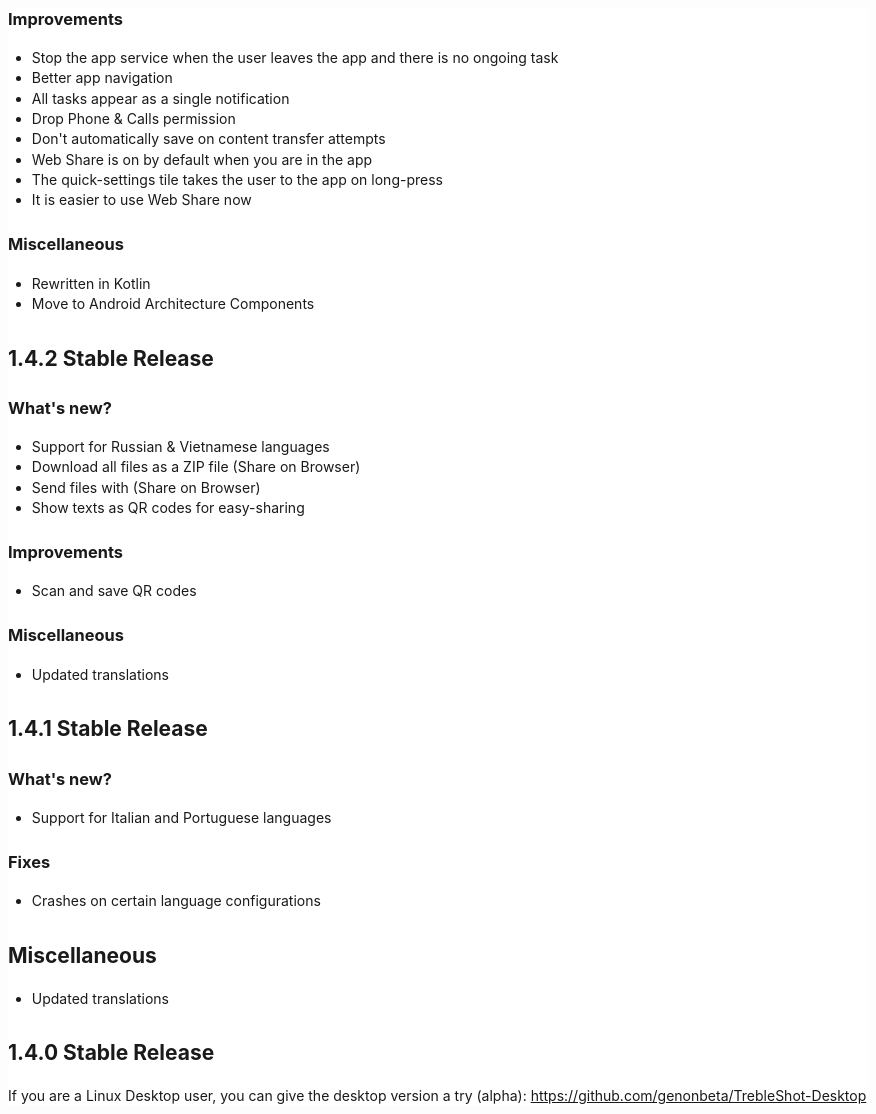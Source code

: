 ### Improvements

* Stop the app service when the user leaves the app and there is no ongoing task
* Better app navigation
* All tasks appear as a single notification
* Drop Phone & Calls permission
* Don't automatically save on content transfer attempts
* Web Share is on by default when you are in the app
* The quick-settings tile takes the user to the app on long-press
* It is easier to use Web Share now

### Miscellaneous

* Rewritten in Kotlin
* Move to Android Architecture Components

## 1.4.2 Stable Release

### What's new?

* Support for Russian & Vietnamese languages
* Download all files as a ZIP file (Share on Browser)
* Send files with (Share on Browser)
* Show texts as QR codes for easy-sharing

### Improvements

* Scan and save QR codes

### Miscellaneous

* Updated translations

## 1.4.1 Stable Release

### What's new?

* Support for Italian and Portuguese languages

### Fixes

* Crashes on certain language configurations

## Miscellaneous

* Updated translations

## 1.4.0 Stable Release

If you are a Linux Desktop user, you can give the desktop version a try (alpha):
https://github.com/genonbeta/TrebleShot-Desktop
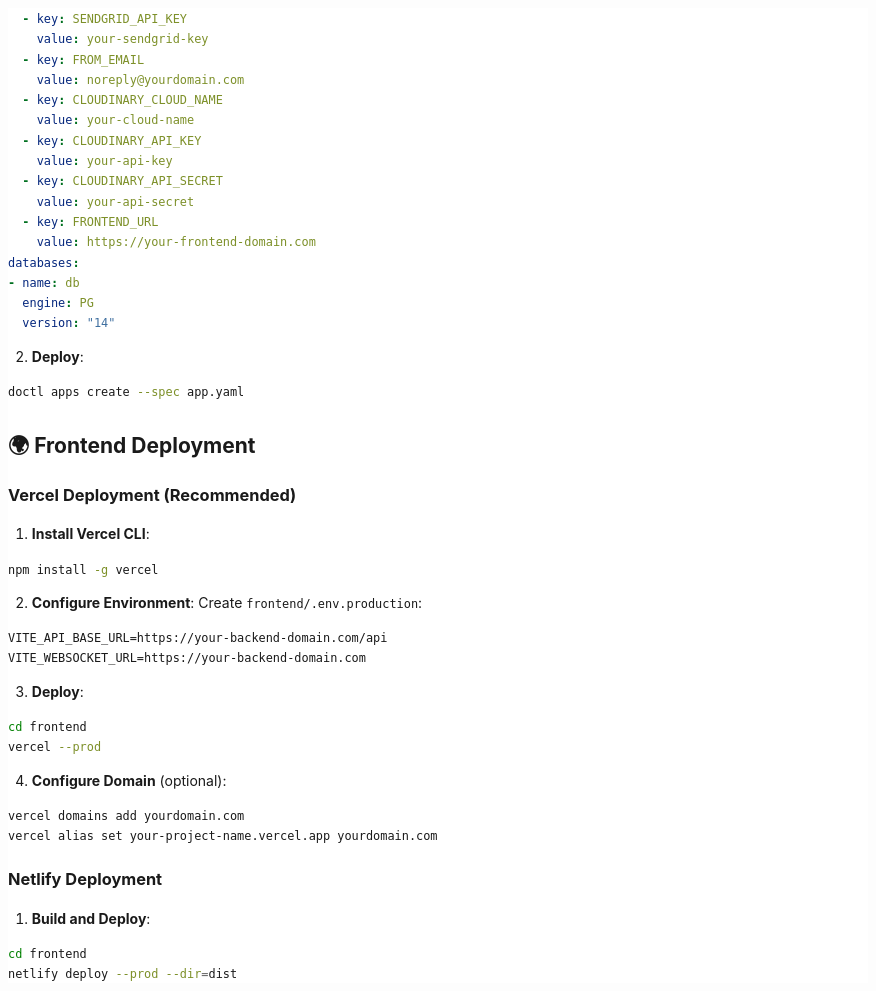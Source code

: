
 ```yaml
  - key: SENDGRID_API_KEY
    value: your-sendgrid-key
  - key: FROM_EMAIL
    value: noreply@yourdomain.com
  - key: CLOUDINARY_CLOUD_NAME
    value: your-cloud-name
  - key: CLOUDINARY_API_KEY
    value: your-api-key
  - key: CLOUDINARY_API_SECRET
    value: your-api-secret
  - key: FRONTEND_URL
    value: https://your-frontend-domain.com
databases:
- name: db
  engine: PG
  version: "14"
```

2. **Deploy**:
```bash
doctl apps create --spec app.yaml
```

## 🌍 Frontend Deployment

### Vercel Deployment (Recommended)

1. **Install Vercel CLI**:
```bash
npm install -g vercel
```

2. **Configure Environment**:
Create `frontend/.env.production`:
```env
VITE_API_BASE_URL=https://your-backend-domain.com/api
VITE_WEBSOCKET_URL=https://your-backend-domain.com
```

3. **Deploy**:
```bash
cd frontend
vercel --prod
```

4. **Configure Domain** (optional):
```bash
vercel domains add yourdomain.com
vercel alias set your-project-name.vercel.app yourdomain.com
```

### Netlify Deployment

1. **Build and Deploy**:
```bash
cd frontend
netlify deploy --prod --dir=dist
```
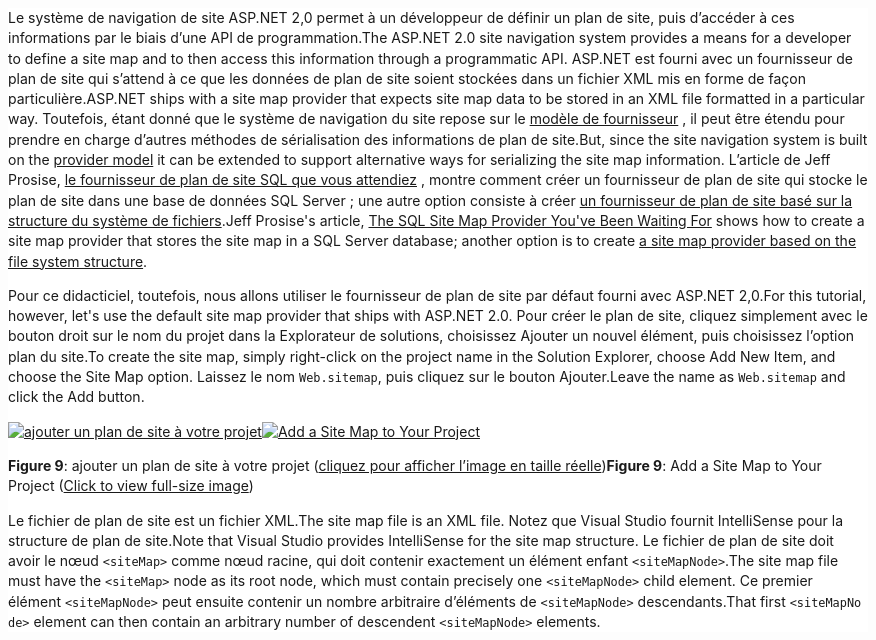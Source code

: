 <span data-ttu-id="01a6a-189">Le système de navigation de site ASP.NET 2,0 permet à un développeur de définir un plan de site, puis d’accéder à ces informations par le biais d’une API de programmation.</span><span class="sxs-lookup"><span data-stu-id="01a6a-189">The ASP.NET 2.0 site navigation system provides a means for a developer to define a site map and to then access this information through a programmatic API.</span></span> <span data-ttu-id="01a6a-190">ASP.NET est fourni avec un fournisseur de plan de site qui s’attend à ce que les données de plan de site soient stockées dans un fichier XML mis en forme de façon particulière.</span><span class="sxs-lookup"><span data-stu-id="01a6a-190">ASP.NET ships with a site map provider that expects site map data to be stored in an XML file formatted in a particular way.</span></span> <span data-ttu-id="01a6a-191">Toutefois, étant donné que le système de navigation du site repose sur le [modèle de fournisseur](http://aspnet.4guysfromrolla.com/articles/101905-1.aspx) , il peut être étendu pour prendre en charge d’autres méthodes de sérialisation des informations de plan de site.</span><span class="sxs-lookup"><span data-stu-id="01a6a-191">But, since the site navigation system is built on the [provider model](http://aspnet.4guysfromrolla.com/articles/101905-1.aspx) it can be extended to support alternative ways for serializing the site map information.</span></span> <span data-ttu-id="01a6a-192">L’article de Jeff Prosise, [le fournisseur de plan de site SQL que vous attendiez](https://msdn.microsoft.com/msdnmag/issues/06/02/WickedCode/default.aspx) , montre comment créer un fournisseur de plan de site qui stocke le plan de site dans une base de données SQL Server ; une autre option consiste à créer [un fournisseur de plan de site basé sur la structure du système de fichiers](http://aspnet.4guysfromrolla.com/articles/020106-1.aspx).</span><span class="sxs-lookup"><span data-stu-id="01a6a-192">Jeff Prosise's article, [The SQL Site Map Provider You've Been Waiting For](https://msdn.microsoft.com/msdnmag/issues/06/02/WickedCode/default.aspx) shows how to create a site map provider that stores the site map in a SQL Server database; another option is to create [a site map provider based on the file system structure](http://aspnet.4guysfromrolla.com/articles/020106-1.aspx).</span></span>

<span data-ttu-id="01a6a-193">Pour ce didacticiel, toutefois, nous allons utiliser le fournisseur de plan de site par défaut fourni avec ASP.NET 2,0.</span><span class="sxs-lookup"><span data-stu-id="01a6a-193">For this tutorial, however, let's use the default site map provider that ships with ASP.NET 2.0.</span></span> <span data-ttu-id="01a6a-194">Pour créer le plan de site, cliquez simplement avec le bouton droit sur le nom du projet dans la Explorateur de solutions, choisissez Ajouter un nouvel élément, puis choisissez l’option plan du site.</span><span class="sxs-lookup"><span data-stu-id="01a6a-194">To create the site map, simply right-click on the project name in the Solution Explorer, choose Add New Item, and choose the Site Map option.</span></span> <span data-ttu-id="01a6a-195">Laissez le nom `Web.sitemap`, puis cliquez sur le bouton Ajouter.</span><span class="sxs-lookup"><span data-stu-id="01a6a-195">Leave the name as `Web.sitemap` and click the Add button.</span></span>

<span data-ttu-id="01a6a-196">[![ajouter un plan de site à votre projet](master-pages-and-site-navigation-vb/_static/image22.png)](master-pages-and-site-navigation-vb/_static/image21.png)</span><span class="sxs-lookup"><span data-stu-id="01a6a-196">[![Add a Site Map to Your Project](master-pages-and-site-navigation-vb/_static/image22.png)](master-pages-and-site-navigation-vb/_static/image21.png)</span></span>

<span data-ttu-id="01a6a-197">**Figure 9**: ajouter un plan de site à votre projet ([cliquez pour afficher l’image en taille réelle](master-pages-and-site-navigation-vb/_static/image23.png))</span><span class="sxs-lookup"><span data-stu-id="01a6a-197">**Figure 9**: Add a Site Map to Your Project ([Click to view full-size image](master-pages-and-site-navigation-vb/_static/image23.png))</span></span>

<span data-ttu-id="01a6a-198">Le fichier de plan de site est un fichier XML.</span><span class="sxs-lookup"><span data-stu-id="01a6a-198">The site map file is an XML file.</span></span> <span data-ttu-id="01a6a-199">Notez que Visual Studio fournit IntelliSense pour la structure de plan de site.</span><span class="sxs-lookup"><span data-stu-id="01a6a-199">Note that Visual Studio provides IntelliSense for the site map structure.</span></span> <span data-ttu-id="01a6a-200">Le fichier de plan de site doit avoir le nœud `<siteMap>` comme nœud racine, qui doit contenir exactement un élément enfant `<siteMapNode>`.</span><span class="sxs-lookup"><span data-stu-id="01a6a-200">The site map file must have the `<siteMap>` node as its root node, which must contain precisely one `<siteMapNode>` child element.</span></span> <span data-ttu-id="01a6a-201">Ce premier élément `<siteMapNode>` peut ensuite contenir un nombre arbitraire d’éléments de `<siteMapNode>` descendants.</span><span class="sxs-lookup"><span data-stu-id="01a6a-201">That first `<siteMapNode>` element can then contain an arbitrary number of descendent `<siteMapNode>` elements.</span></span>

++++++++++

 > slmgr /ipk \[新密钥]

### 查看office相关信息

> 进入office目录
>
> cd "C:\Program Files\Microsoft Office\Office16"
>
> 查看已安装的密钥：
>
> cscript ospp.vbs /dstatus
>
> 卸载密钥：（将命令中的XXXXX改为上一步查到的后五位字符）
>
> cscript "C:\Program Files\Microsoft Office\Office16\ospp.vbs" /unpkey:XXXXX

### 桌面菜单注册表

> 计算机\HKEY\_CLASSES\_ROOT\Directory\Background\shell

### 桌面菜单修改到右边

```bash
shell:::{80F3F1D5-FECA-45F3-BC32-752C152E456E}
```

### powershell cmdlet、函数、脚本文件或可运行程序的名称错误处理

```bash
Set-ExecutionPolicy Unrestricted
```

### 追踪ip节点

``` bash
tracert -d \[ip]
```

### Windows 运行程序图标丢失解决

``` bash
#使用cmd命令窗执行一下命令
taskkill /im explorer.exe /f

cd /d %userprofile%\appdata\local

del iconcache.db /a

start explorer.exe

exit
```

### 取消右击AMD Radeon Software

++++++++++

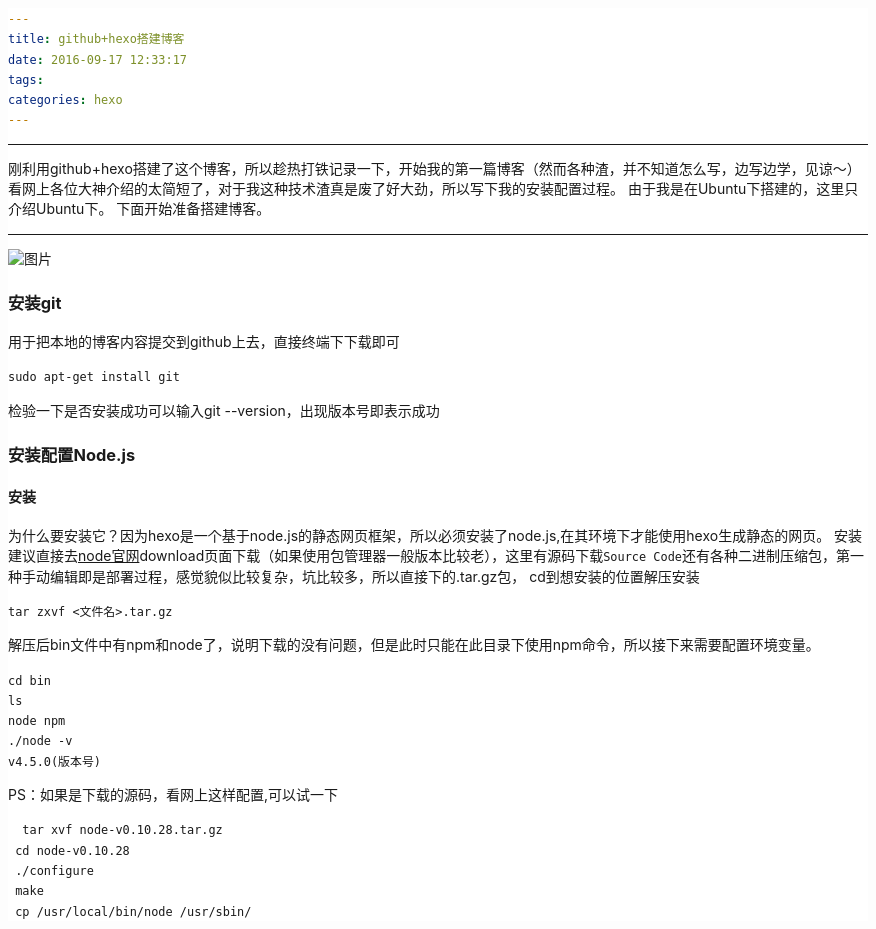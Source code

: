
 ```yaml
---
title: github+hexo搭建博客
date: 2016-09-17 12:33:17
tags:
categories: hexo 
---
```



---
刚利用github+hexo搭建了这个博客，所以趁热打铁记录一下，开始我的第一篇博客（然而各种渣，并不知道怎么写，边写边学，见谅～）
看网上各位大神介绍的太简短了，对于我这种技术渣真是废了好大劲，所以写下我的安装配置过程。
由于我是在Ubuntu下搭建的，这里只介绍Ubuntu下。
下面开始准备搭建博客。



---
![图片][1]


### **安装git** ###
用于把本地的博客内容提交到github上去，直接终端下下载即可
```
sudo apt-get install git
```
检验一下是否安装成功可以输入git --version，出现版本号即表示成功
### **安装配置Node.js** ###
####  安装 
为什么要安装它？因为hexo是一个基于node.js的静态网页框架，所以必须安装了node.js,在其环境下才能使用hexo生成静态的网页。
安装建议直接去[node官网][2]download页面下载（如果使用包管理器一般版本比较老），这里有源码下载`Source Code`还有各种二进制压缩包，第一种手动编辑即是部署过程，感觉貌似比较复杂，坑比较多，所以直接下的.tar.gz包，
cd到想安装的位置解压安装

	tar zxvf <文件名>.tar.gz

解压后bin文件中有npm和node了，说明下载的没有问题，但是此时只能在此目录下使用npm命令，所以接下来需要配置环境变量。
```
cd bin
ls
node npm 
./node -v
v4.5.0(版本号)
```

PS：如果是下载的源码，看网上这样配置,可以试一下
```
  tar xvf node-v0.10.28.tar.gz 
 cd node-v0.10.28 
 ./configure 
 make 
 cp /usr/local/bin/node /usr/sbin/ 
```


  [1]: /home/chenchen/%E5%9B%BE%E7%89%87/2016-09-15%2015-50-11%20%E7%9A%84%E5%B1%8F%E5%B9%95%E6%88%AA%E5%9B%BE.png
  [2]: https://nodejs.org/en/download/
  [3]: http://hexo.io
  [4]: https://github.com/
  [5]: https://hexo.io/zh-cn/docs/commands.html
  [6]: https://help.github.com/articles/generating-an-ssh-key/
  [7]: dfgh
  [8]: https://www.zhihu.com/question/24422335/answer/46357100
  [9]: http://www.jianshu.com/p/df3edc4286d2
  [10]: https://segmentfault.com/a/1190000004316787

++++++++++

Task statement: The lines needed are those in the data above that hold the string "Share"; copy each of them.

Answer to the exercise:
* Web Share is on by default when you are in the app
* It is easier to use Web Share now
* Download all files as a ZIP file (Share on Browser)
* Send files with (Share on Browser)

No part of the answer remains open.